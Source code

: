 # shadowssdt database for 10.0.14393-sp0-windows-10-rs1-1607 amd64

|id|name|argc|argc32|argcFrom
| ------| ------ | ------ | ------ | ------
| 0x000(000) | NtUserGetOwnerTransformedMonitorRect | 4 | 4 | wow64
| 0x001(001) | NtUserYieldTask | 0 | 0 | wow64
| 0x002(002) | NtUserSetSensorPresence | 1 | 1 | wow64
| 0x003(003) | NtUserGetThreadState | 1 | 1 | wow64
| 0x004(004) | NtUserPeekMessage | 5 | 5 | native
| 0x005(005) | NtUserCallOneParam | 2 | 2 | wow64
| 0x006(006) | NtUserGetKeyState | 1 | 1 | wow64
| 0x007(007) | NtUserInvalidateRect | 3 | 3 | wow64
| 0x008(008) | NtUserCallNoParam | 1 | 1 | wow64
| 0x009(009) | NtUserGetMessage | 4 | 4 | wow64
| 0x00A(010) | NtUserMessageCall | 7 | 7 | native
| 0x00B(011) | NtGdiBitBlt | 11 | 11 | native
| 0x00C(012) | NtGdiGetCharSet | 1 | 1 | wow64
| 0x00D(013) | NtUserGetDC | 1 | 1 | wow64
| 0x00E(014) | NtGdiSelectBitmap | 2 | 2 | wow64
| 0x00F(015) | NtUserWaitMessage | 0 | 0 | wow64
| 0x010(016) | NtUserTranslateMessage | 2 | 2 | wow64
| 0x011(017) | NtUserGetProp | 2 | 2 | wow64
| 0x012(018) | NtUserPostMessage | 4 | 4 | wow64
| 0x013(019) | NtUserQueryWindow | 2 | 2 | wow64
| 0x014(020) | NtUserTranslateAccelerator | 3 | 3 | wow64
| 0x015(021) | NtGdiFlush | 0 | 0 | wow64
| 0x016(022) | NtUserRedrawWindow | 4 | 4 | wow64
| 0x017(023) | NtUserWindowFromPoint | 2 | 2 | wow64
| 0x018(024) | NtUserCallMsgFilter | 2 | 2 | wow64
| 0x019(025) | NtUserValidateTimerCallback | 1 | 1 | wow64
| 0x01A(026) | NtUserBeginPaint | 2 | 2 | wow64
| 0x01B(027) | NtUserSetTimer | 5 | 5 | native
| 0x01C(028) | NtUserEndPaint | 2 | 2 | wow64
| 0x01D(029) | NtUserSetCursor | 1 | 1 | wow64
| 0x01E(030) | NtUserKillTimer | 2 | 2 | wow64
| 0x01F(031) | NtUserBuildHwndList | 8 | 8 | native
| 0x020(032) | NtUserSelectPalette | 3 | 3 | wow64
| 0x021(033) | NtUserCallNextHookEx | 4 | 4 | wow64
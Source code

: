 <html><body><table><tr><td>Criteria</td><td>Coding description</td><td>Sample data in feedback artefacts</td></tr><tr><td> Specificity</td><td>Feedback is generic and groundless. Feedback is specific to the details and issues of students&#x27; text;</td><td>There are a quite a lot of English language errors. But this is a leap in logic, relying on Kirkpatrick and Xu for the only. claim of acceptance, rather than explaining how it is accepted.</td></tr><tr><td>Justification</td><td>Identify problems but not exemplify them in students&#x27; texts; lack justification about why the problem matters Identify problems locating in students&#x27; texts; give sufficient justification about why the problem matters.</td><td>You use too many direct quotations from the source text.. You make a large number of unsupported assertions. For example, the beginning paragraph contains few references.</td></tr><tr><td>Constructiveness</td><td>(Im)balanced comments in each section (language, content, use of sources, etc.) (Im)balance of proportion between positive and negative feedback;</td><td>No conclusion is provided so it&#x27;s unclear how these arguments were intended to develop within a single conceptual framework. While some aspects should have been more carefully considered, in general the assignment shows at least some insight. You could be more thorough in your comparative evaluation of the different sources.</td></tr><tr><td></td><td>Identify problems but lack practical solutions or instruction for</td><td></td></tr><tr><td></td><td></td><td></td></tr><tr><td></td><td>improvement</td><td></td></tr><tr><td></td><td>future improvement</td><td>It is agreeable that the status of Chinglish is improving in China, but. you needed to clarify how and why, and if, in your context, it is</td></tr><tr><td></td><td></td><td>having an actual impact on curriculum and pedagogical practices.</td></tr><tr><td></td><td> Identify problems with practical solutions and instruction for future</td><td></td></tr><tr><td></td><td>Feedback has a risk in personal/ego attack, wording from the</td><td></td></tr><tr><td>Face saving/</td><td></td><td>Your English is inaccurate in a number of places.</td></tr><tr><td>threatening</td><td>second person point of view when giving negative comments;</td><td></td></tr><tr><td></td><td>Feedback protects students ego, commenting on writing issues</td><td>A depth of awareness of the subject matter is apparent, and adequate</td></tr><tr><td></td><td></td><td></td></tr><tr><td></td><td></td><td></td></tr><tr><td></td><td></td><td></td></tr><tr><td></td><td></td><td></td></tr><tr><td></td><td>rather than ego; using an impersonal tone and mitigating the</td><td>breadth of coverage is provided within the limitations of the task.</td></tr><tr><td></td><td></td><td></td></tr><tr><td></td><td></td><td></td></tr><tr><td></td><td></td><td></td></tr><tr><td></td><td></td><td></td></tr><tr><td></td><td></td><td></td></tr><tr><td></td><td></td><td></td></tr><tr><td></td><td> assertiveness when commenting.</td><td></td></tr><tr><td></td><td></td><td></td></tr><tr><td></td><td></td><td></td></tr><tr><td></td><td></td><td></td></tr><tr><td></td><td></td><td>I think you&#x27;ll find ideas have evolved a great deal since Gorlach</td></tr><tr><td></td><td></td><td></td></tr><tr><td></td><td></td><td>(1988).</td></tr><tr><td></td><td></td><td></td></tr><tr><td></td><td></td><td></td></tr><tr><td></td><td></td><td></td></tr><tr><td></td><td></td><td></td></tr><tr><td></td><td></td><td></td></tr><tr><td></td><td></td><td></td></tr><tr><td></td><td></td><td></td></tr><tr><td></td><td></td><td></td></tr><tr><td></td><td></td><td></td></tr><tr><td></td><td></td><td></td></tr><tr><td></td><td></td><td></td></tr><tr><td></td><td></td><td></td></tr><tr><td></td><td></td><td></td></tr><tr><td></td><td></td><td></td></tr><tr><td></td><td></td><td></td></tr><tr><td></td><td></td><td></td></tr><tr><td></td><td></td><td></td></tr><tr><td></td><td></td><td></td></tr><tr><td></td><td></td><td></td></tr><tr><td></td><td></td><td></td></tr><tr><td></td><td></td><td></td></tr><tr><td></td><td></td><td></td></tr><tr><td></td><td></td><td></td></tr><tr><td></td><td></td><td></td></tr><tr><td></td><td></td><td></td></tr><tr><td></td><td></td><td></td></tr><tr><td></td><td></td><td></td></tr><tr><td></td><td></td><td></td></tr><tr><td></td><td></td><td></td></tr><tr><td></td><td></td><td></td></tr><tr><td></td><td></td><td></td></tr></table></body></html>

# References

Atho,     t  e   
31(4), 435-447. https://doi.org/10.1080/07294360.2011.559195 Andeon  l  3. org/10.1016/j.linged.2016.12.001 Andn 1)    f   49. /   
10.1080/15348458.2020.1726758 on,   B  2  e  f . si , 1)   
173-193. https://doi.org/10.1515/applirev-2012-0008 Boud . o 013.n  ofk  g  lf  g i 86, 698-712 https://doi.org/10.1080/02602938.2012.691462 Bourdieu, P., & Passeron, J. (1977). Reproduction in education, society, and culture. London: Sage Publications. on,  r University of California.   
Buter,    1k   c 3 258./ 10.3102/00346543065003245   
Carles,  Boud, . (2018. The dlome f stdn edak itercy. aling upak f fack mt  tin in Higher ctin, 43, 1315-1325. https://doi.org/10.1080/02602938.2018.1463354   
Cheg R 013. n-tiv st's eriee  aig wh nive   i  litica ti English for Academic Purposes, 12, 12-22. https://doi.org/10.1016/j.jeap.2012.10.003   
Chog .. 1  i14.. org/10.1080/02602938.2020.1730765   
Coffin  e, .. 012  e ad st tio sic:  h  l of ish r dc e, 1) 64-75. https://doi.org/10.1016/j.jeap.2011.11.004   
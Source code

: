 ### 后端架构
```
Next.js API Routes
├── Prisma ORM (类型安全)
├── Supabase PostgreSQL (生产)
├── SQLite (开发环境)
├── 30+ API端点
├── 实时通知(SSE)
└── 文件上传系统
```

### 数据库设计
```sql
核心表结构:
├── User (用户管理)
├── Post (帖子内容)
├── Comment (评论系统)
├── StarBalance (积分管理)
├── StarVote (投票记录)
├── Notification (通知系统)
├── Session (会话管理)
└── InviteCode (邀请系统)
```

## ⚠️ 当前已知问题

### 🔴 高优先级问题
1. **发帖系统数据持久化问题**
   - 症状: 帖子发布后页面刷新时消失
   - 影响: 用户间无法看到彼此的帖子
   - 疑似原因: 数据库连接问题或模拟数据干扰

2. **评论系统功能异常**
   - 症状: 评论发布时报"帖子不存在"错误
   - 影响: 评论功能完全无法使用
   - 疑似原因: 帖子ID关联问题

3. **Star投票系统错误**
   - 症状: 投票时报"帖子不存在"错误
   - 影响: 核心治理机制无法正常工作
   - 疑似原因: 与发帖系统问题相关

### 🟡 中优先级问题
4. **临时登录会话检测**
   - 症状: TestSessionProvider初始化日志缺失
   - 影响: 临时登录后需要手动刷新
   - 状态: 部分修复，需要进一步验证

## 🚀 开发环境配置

= = =

> _WORK ORDER_
Show the lines above with "jeap".

> _RESPONSE BOX_
Cheg R 013. n-tiv st's eriee  aig wh nive   i  litica ti English for Academic Purposes, 12, 12-22. https://doi.org/10.1016/j.jeap.2012.10.003   
Coffin  e, .. 012  e ad st tio sic:  h  l of ish r dc e, 1) 64-75. https://doi.org/10.1016/j.jeap.2011.11.004   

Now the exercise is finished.